Data for this task:
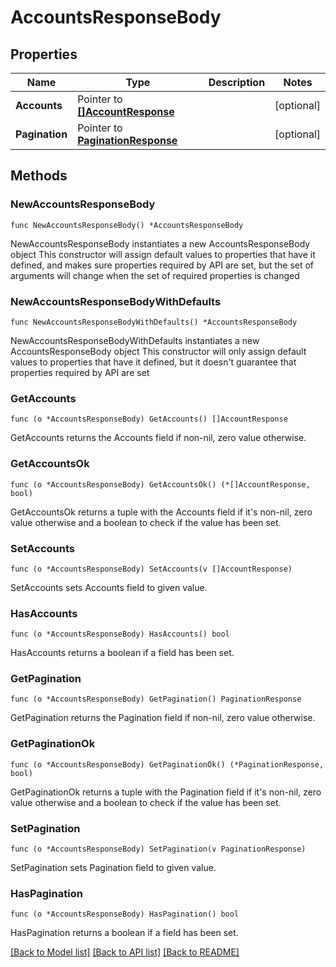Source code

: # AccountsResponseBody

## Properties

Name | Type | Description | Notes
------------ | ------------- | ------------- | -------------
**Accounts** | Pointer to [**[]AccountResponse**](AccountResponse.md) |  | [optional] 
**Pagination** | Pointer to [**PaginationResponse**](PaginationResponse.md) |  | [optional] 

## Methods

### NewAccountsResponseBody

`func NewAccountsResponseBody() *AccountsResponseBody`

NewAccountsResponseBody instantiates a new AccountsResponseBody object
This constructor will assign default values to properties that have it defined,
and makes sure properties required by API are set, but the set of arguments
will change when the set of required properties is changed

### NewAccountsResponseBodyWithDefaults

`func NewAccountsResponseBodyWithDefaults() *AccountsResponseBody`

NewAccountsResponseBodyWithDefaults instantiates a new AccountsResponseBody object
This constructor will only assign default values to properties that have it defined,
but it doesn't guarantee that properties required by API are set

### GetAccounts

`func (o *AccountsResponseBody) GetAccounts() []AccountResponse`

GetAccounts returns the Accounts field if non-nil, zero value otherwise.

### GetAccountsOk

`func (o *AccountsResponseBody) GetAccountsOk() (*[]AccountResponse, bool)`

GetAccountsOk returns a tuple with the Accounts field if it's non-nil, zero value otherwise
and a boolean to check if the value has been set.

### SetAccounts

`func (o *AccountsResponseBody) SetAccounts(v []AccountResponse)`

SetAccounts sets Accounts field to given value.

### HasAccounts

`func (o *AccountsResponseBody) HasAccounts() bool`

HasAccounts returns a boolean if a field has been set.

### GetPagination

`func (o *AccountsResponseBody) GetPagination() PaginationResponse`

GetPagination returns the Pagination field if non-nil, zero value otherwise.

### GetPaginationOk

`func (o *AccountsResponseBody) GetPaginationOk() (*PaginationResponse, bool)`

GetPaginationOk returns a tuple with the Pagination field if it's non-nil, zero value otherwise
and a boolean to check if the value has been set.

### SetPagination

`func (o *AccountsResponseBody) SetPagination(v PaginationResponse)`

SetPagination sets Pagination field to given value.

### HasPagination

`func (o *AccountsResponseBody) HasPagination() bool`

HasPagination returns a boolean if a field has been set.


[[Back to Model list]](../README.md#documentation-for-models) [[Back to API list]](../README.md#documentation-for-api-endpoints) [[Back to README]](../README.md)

What is expected: Restate word for word the lines from the one holding "HasPagination returns a" through the last line of the listing, omitting every earlier line.

Completed exercise:
HasPagination returns a boolean if a field has been set.


[[Back to Model list]](../README.md#documentation-for-models) [[Back to API list]](../README.md#documentation-for-api-endpoints) [[Back to README]](../README.md)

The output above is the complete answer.